UNICEF launches major vaccination campaign for children in East Timor

1 March  -- UNICEF, the United Nations Children's Fund, today launched a major immunization campaign in East Timor to protect some 20,000 infants from serious diseases such as tuberculosis and polio.

In preparation for the campaign, UNICEF and its partners had to first re-establish a "cold chain" of refrigerators and freezers in East Timor's 13 districts to store the vaccines and preserve their effectiveness, since most health clinics were destroyed in last year's violence.

Another UNICEF-sponsored campaign in East Timor has already immunized 50,000 children against measles since October 1999, including most of the children returning from West Timor.

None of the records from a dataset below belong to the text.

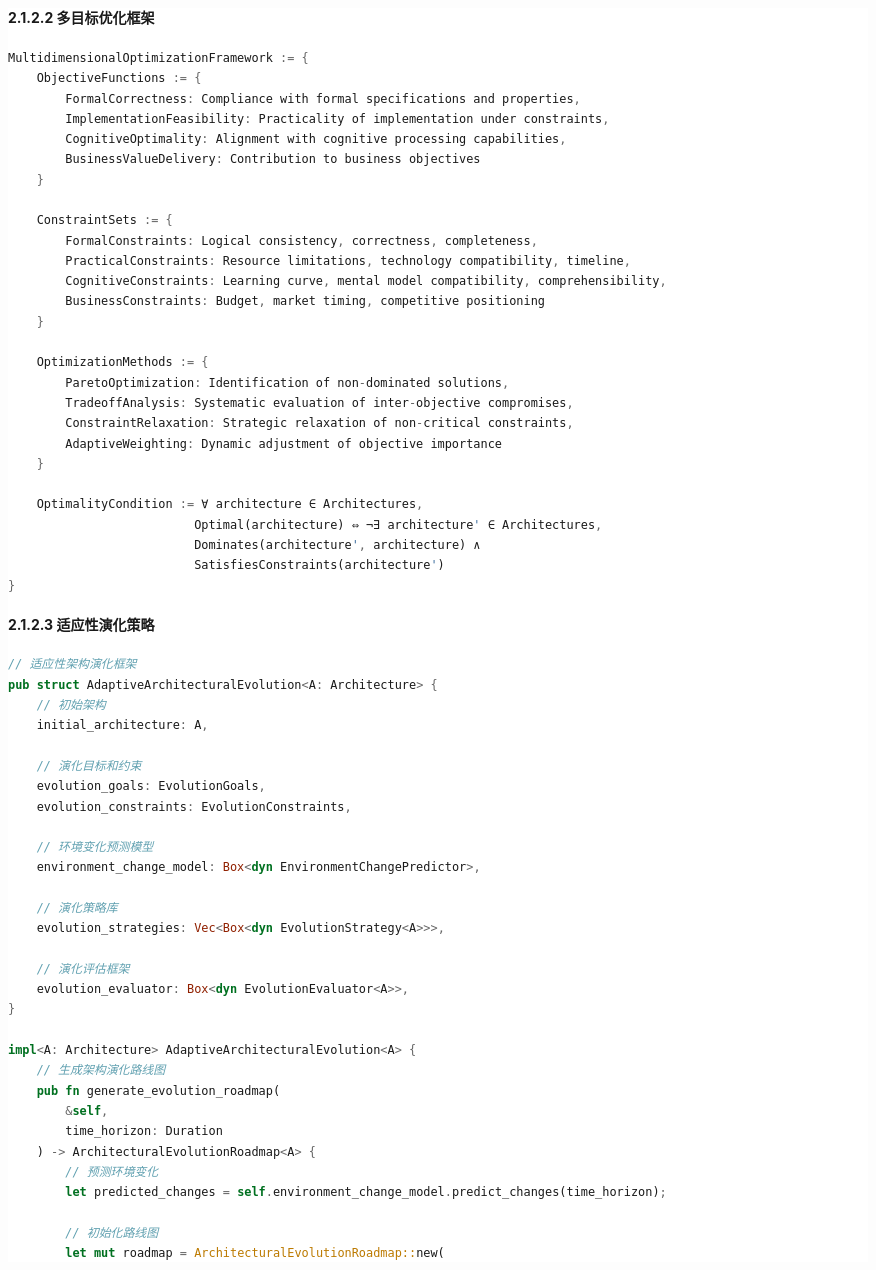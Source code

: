 #### 2.1.2.2 多目标优化框架

```rust
MultidimensionalOptimizationFramework := {
    ObjectiveFunctions := {
        FormalCorrectness: Compliance with formal specifications and properties,
        ImplementationFeasibility: Practicality of implementation under constraints,
        CognitiveOptimality: Alignment with cognitive processing capabilities,
        BusinessValueDelivery: Contribution to business objectives
    }
    
    ConstraintSets := {
        FormalConstraints: Logical consistency, correctness, completeness,
        PracticalConstraints: Resource limitations, technology compatibility, timeline,
        CognitiveConstraints: Learning curve, mental model compatibility, comprehensibility,
        BusinessConstraints: Budget, market timing, competitive positioning
    }
    
    OptimizationMethods := {
        ParetoOptimization: Identification of non-dominated solutions,
        TradeoffAnalysis: Systematic evaluation of inter-objective compromises,
        ConstraintRelaxation: Strategic relaxation of non-critical constraints,
        AdaptiveWeighting: Dynamic adjustment of objective importance
    }
    
    OptimalityCondition := ∀ architecture ∈ Architectures,
                          Optimal(architecture) ⇔ ¬∃ architecture' ∈ Architectures,
                          Dominates(architecture', architecture) ∧
                          SatisfiesConstraints(architecture')
}
```

#### 2.1.2.3 适应性演化策略

```rust
// 适应性架构演化框架
pub struct AdaptiveArchitecturalEvolution<A: Architecture> {
    // 初始架构
    initial_architecture: A,
    
    // 演化目标和约束
    evolution_goals: EvolutionGoals,
    evolution_constraints: EvolutionConstraints,
    
    // 环境变化预测模型
    environment_change_model: Box<dyn EnvironmentChangePredictor>,
    
    // 演化策略库
    evolution_strategies: Vec<Box<dyn EvolutionStrategy<A>>>,
    
    // 演化评估框架
    evolution_evaluator: Box<dyn EvolutionEvaluator<A>>,
}

impl<A: Architecture> AdaptiveArchitecturalEvolution<A> {
    // 生成架构演化路线图
    pub fn generate_evolution_roadmap(
        &self,
        time_horizon: Duration
    ) -> ArchitecturalEvolutionRoadmap<A> {
        // 预测环境变化
        let predicted_changes = self.environment_change_model.predict_changes(time_horizon);
        
        // 初始化路线图
        let mut roadmap = ArchitecturalEvolutionRoadmap::new(
```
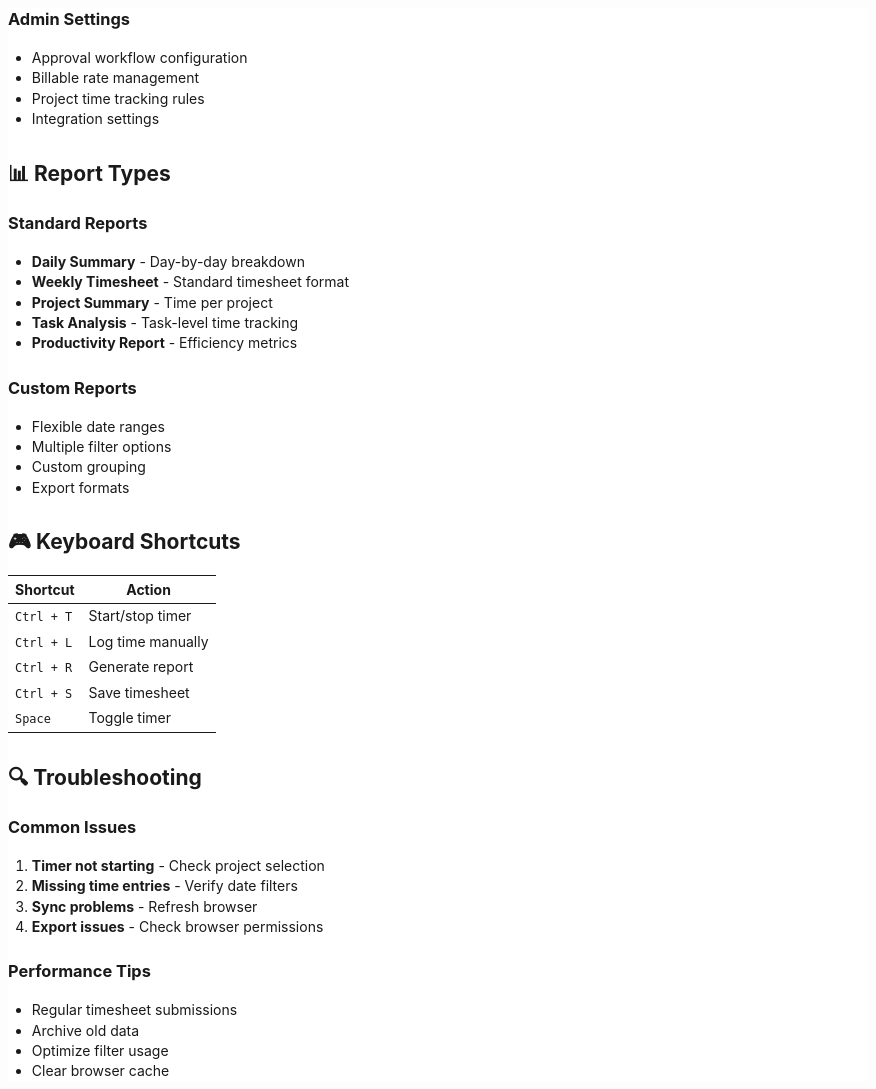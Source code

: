 ### Admin Settings
- Approval workflow configuration
- Billable rate management
- Project time tracking rules
- Integration settings

## 📊 Report Types

### Standard Reports
- **Daily Summary** - Day-by-day breakdown
- **Weekly Timesheet** - Standard timesheet format
- **Project Summary** - Time per project
- **Task Analysis** - Task-level time tracking
- **Productivity Report** - Efficiency metrics

### Custom Reports
- Flexible date ranges
- Multiple filter options
- Custom grouping
- Export formats

## 🎮 Keyboard Shortcuts

| Shortcut | Action |
|----------|---------|
| `Ctrl + T` | Start/stop timer |
| `Ctrl + L` | Log time manually |
| `Ctrl + R` | Generate report |
| `Ctrl + S` | Save timesheet |
| `Space` | Toggle timer |

## 🔍 Troubleshooting

### Common Issues
1. **Timer not starting** - Check project selection
2. **Missing time entries** - Verify date filters
3. **Sync problems** - Refresh browser
4. **Export issues** - Check browser permissions

### Performance Tips
- Regular timesheet submissions
- Archive old data
- Optimize filter usage
- Clear browser cache
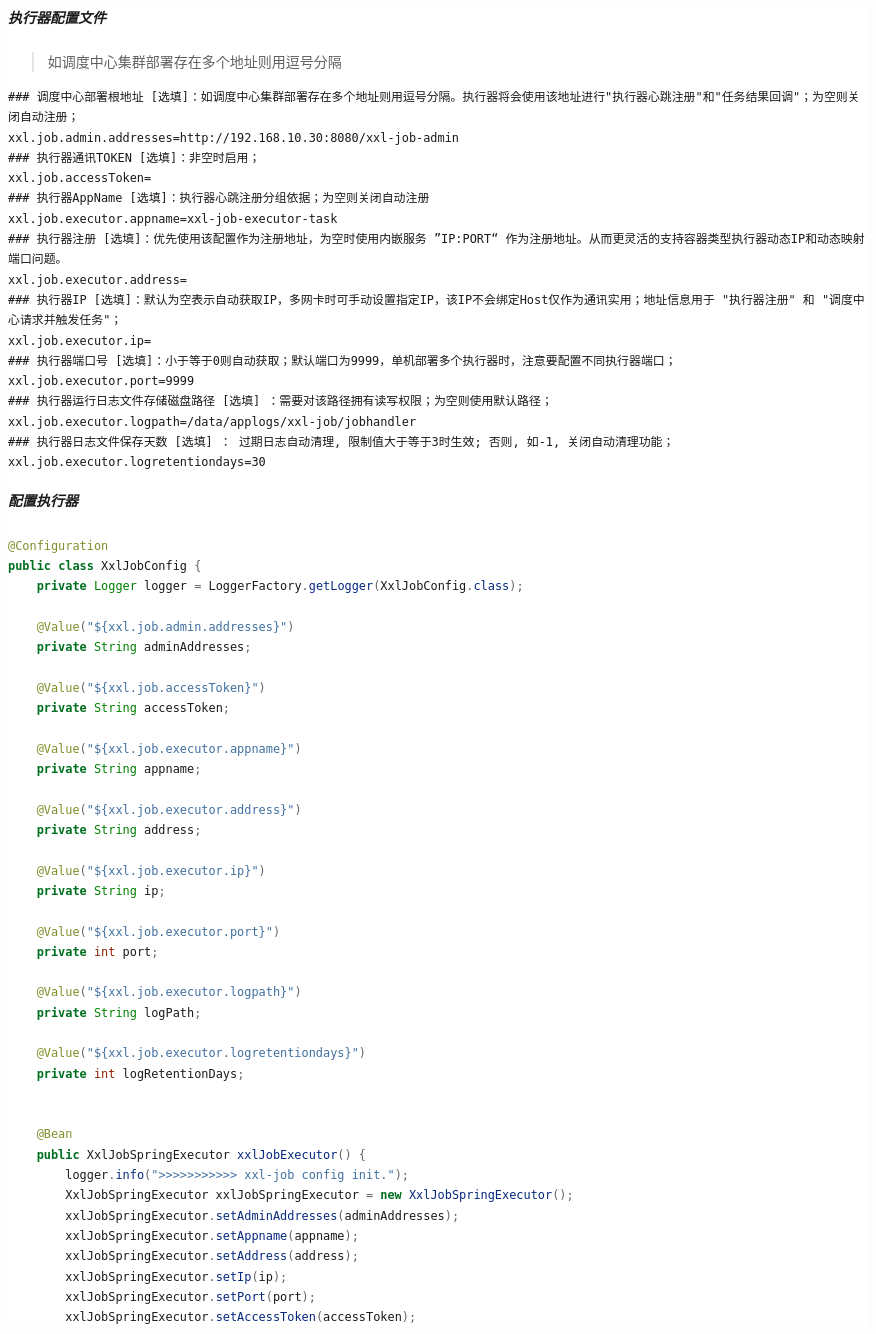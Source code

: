 ##### 执行器配置文件

> 如调度中心集群部署存在多个地址则用逗号分隔

```properties
### 调度中心部署根地址 [选填]：如调度中心集群部署存在多个地址则用逗号分隔。执行器将会使用该地址进行"执行器心跳注册"和"任务结果回调"；为空则关闭自动注册；
xxl.job.admin.addresses=http://192.168.10.30:8080/xxl-job-admin
### 执行器通讯TOKEN [选填]：非空时启用；
xxl.job.accessToken=
### 执行器AppName [选填]：执行器心跳注册分组依据；为空则关闭自动注册
xxl.job.executor.appname=xxl-job-executor-task
### 执行器注册 [选填]：优先使用该配置作为注册地址，为空时使用内嵌服务 ”IP:PORT“ 作为注册地址。从而更灵活的支持容器类型执行器动态IP和动态映射端口问题。
xxl.job.executor.address=
### 执行器IP [选填]：默认为空表示自动获取IP，多网卡时可手动设置指定IP，该IP不会绑定Host仅作为通讯实用；地址信息用于 "执行器注册" 和 "调度中心请求并触发任务"；
xxl.job.executor.ip=
### 执行器端口号 [选填]：小于等于0则自动获取；默认端口为9999，单机部署多个执行器时，注意要配置不同执行器端口；
xxl.job.executor.port=9999
### 执行器运行日志文件存储磁盘路径 [选填] ：需要对该路径拥有读写权限；为空则使用默认路径；
xxl.job.executor.logpath=/data/applogs/xxl-job/jobhandler
### 执行器日志文件保存天数 [选填] ： 过期日志自动清理, 限制值大于等于3时生效; 否则, 如-1, 关闭自动清理功能；
xxl.job.executor.logretentiondays=30
```

##### 配置执行器

```java
@Configuration
public class XxlJobConfig {
    private Logger logger = LoggerFactory.getLogger(XxlJobConfig.class);

    @Value("${xxl.job.admin.addresses}")
    private String adminAddresses;

    @Value("${xxl.job.accessToken}")
    private String accessToken;

    @Value("${xxl.job.executor.appname}")
    private String appname;

    @Value("${xxl.job.executor.address}")
    private String address;

    @Value("${xxl.job.executor.ip}")
    private String ip;

    @Value("${xxl.job.executor.port}")
    private int port;

    @Value("${xxl.job.executor.logpath}")
    private String logPath;

    @Value("${xxl.job.executor.logretentiondays}")
    private int logRetentionDays;


    @Bean
    public XxlJobSpringExecutor xxlJobExecutor() {
        logger.info(">>>>>>>>>>> xxl-job config init.");
        XxlJobSpringExecutor xxlJobSpringExecutor = new XxlJobSpringExecutor();
        xxlJobSpringExecutor.setAdminAddresses(adminAddresses);
        xxlJobSpringExecutor.setAppname(appname);
        xxlJobSpringExecutor.setAddress(address);
        xxlJobSpringExecutor.setIp(ip);
        xxlJobSpringExecutor.setPort(port);
        xxlJobSpringExecutor.setAccessToken(accessToken);
```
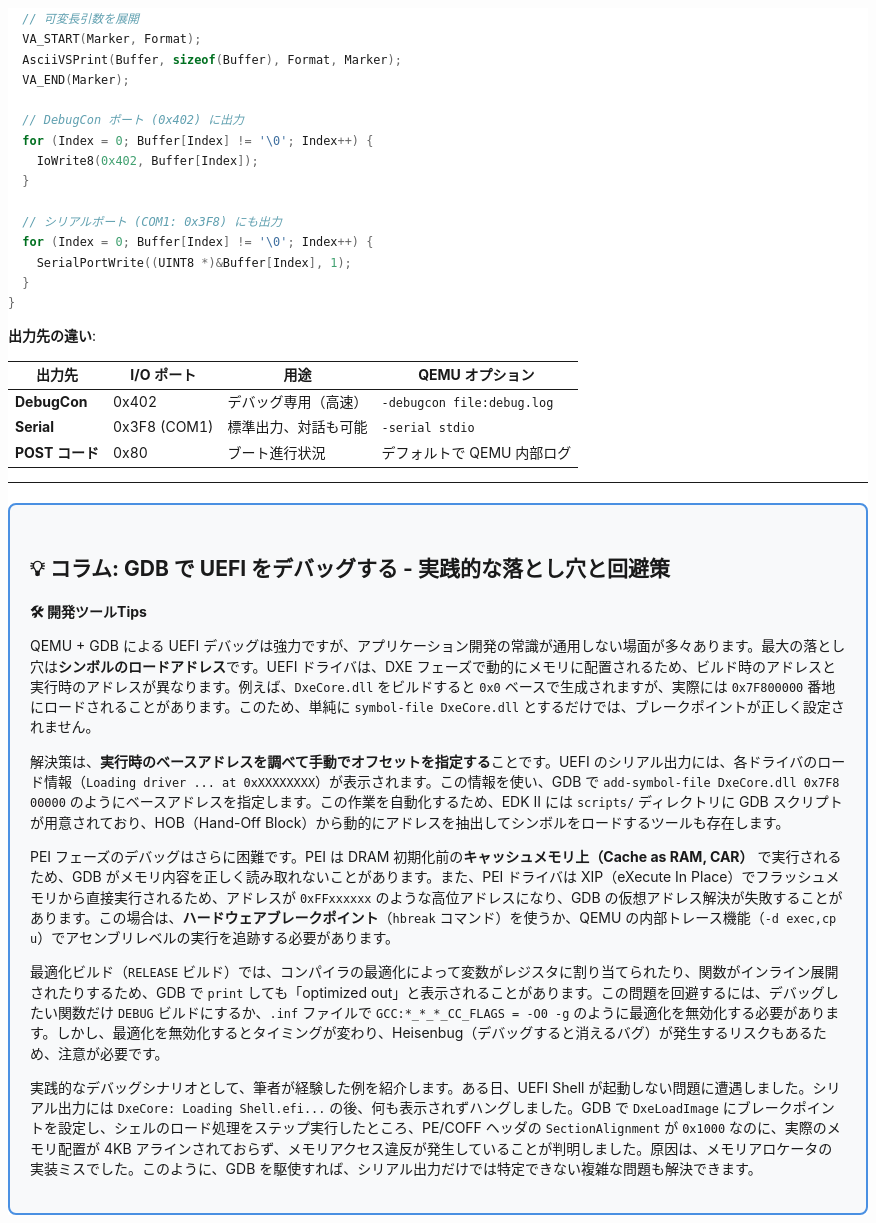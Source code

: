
 ```c
  // 可変長引数を展開
  VA_START(Marker, Format);
  AsciiVSPrint(Buffer, sizeof(Buffer), Format, Marker);
  VA_END(Marker);

  // DebugCon ポート (0x402) に出力
  for (Index = 0; Buffer[Index] != '\0'; Index++) {
    IoWrite8(0x402, Buffer[Index]);
  }

  // シリアルポート (COM1: 0x3F8) にも出力
  for (Index = 0; Buffer[Index] != '\0'; Index++) {
    SerialPortWrite((UINT8 *)&Buffer[Index], 1);
  }
}
```

**出力先の違い**:

| 出力先 | I/O ポート | 用途 | QEMU オプション |
|-------|-----------|------|----------------|
| **DebugCon** | 0x402 | デバッグ専用（高速） | `-debugcon file:debug.log` |
| **Serial** | 0x3F8 (COM1) | 標準出力、対話も可能 | `-serial stdio` |
| **POST コード** | 0x80 | ブート進行状況 | デフォルトで QEMU 内部ログ |

---

<div style="border: 2px solid #4a90e2; border-radius: 8px; padding: 20px; margin: 20px 0; background-color: #f8f9fa;">

## 💡 コラム: GDB で UEFI をデバッグする - 実践的な落とし穴と回避策

**🛠️ 開発ツールTips**

QEMU + GDB による UEFI デバッグは強力ですが、アプリケーション開発の常識が通用しない場面が多々あります。最大の落とし穴は**シンボルのロードアドレス**です。UEFI ドライバは、DXE フェーズで動的にメモリに配置されるため、ビルド時のアドレスと実行時のアドレスが異なります。例えば、`DxeCore.dll` をビルドすると `0x0` ベースで生成されますが、実際には `0x7F800000` 番地にロードされることがあります。このため、単純に `symbol-file DxeCore.dll` とするだけでは、ブレークポイントが正しく設定されません。

解決策は、**実行時のベースアドレスを調べて手動でオフセットを指定する**ことです。UEFI のシリアル出力には、各ドライバのロード情報（`Loading driver ... at 0xXXXXXXXX`）が表示されます。この情報を使い、GDB で `add-symbol-file DxeCore.dll 0x7F800000` のようにベースアドレスを指定します。この作業を自動化するため、EDK II には `scripts/` ディレクトリに GDB スクリプトが用意されており、HOB（Hand-Off Block）から動的にアドレスを抽出してシンボルをロードするツールも存在します。

PEI フェーズのデバッグはさらに困難です。PEI は DRAM 初期化前の**キャッシュメモリ上（Cache as RAM, CAR）** で実行されるため、GDB がメモリ内容を正しく読み取れないことがあります。また、PEI ドライバは XIP（eXecute In Place）でフラッシュメモリから直接実行されるため、アドレスが `0xFFxxxxxx` のような高位アドレスになり、GDB の仮想アドレス解決が失敗することがあります。この場合は、**ハードウェアブレークポイント**（`hbreak` コマンド）を使うか、QEMU の内部トレース機能（`-d exec,cpu`）でアセンブリレベルの実行を追跡する必要があります。

最適化ビルド（`RELEASE` ビルド）では、コンパイラの最適化によって変数がレジスタに割り当てられたり、関数がインライン展開されたりするため、GDB で `print` しても「optimized out」と表示されることがあります。この問題を回避するには、デバッグしたい関数だけ `DEBUG` ビルドにするか、`.inf` ファイルで `GCC:*_*_*_CC_FLAGS = -O0 -g` のように最適化を無効化する必要があります。しかし、最適化を無効化するとタイミングが変わり、Heisenbug（デバッグすると消えるバグ）が発生するリスクもあるため、注意が必要です。

実践的なデバッグシナリオとして、筆者が経験した例を紹介します。ある日、UEFI Shell が起動しない問題に遭遇しました。シリアル出力には `DxeCore: Loading Shell.efi...` の後、何も表示されずハングしました。GDB で `DxeLoadImage` にブレークポイントを設定し、シェルのロード処理をステップ実行したところ、PE/COFF ヘッダの `SectionAlignment` が `0x1000` なのに、実際のメモリ配置が 4KB アラインされておらず、メモリアクセス違反が発生していることが判明しました。原因は、メモリアロケータの実装ミスでした。このように、GDB を駆使すれば、シリアル出力だけでは特定できない複雑な問題も解決できます。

The current effort will protect children against measles, tuberculosis, polio, tetanus, diphtheria and pertussis, also known as whooping cough.

In other news, the Representative of the Secretary-General on Internally Displaced People visited the territory today and noted that East Timor's internally displaced - who had formerly taken refuge in the hills or in West Timor - were returning to "total deprivation" as a result of the destruction and looting of their homes.

During a press briefing in Dili, Francis Deng said that law and order, as well as an effective justice system, were badly needed in certain areas in order for people to feel safe enough to return. He added that in many areas, there could be no guarantees for the returnees' security.

"I presume that it's common sense that if one was actively involved in the crimes that took place here, they will think twice before coming," Mr. Deng said. He added that many people still in the West Timorese camps were being intimidated by militias not to return home.